Les bûchers de la liberté
THE BONFIRE OF FREEDOM
7th January 2015. The attack on Charlie Hebdo shocked France, Europe and the world. The tragedy reopened the debate about the sacred and the profane, and the role of blasphemy. What do we have a right to say and a duty to silence? Where does independence end and respect begin?
This subject is not restricted to Pakistan where sacrilege is punished by stoning. For a long time it was thought France was the exception, that it succeeded better than anywhere else on earth in guaranteeing the freedom of expression promoted by the Age of Enlightenment. The 1881 law concerning the press evaded instrumentalization and deviation. But that took no account of the slow yet undeniable shockwave created by Pleven’s law (1972) against incitement to racial hatred.

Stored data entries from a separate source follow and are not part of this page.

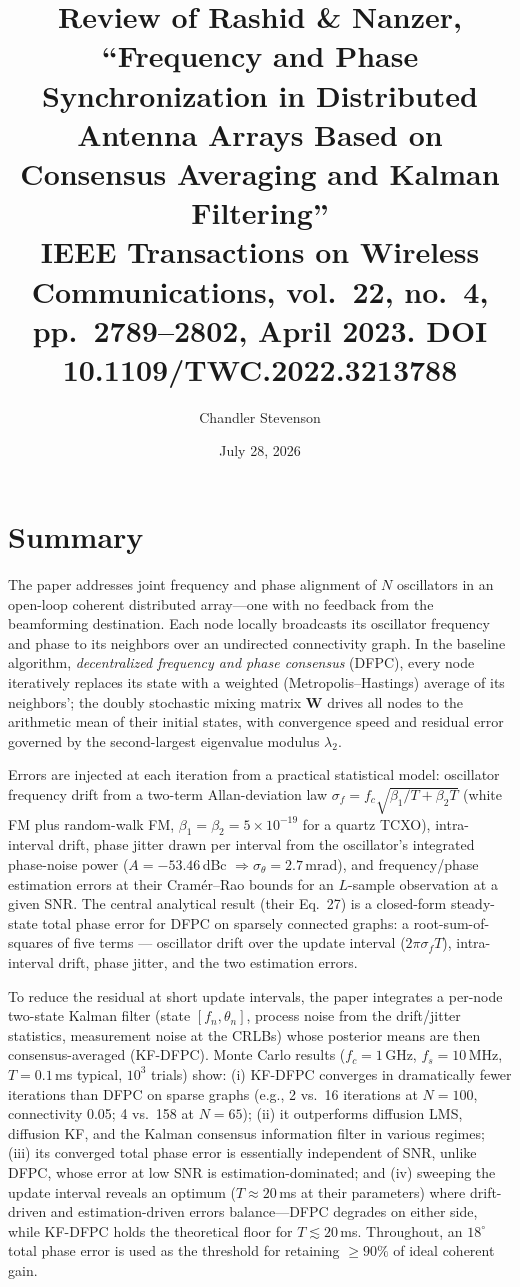 \documentclass[10pt]{article}
\title{Review of Rashid \& Nanzer, ``Frequency and Phase Synchronization in
Distributed Antenna Arrays Based on Consensus Averaging and Kalman
Filtering''\\[2pt]
\large IEEE Transactions on Wireless Communications, vol.~22, no.~4,
pp.~2789--2802, April 2023. DOI 10.1109/TWC.2022.3213788}
\author{Chandler Stevenson}
\date{July 28, 2026}
\begin{document}
\maketitle

\section{Summary}
The paper addresses joint frequency and phase alignment of $N$ oscillators
in an open-loop coherent distributed array---one with no feedback from the
beamforming destination. Each node locally broadcasts its oscillator
frequency and phase to its neighbors over an undirected connectivity graph.
In the baseline algorithm, \emph{decentralized frequency and phase consensus}
(DFPC), every node iteratively replaces its state with a weighted
(Metropolis--Hastings) average of its neighbors'; the doubly stochastic
mixing matrix $\mathbf{W}$ drives all nodes to the arithmetic mean of their
initial states, with convergence speed and residual error governed by the
second-largest eigenvalue modulus $\lambda_2$.

Errors are injected at each iteration from a practical statistical model:
oscillator frequency drift from a two-term Allan-deviation law
$\sigma_f = f_c\sqrt{\beta_1/T + \beta_2 T}$ (white FM plus random-walk FM,
$\beta_1{=}\beta_2{=}5\times10^{-19}$ for a quartz TCXO), intra-interval
drift, phase jitter drawn per interval from the oscillator's integrated
phase-noise power ($A = -53.46$\,dBc $\Rightarrow \sigma_\theta =
2.7$\,mrad), and frequency/phase estimation errors at their Cram\'er--Rao
bounds for an $L$-sample observation at a given SNR. The central analytical
result (their Eq.~27) is a closed-form steady-state total phase error for
DFPC on sparsely connected graphs: a root-sum-of-squares of five terms ---
oscillator drift over the update interval ($2\pi\sigma_f T$), intra-interval
drift, phase jitter, and the two estimation errors.

To reduce the residual at short update intervals, the paper integrates a
per-node two-state Kalman filter (state $[f_n,\theta_n]$, process noise from
the drift/jitter statistics, measurement noise at the CRLBs) whose posterior
means are then consensus-averaged (KF-DFPC). Monte Carlo results
($f_c = 1$\,GHz, $f_s = 10$\,MHz, $T = 0.1$\,ms typical, $10^3$ trials)
show: (i) KF-DFPC converges in dramatically fewer iterations than DFPC on
sparse graphs (e.g., 2 vs.~16 iterations at $N{=}100$, connectivity 0.05;
4 vs.~158 at $N{=}65$); (ii) it outperforms diffusion LMS, diffusion KF, and
the Kalman consensus information filter in various regimes; (iii) its
converged total phase error is essentially independent of SNR, unlike DFPC,
whose error at low SNR is estimation-dominated; and (iv) sweeping the update
interval reveals an optimum ($T \approx 20$\,ms at their parameters) where
drift-driven and estimation-driven errors balance---DFPC degrades on either
side, while KF-DFPC holds the theoretical floor for $T \lesssim 20$\,ms.
Throughout, an $18^\circ$ total phase error is used as the threshold for
retaining ${\geq}90\%$ of ideal coherent gain.
\end{document}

Since then denominational defence organisations have flourished. Trials have proliferated, from Houellebecq’s sarcasm about Islam in the magazine Lire to the advertising parody based on da Vinci’s Last Supper. And the loudest of them, the one that sued (amongst others) Charlie Hebdo in 2007 for its caricatures of Mohamed was the very official French Council of the Muslim Faith. These same caricatures made Stéphane “Charb” Charbonnier the subject of a fatwa that ended with his assassination.
Could Voltaire still claim today that France does not deprive the enemies of freedom of their freedom? In the name of tolerance will the French have to tolerate the policing of language? If terrorism is now a key element, does it warrant the sacrifice of a still more essential principle?
The Bonfire of Freedom shows us that banning words leads inexorably to more incendiary acts. The future we are currently shaping is in crisis.
Born in 1990 and with a doctorate in political theology from the Paris Institute of Political Studies, Anastasia Colosimo teaches law and criminology at Panthéon-Assas University and was a visiting scholar at Columbia University in 2015.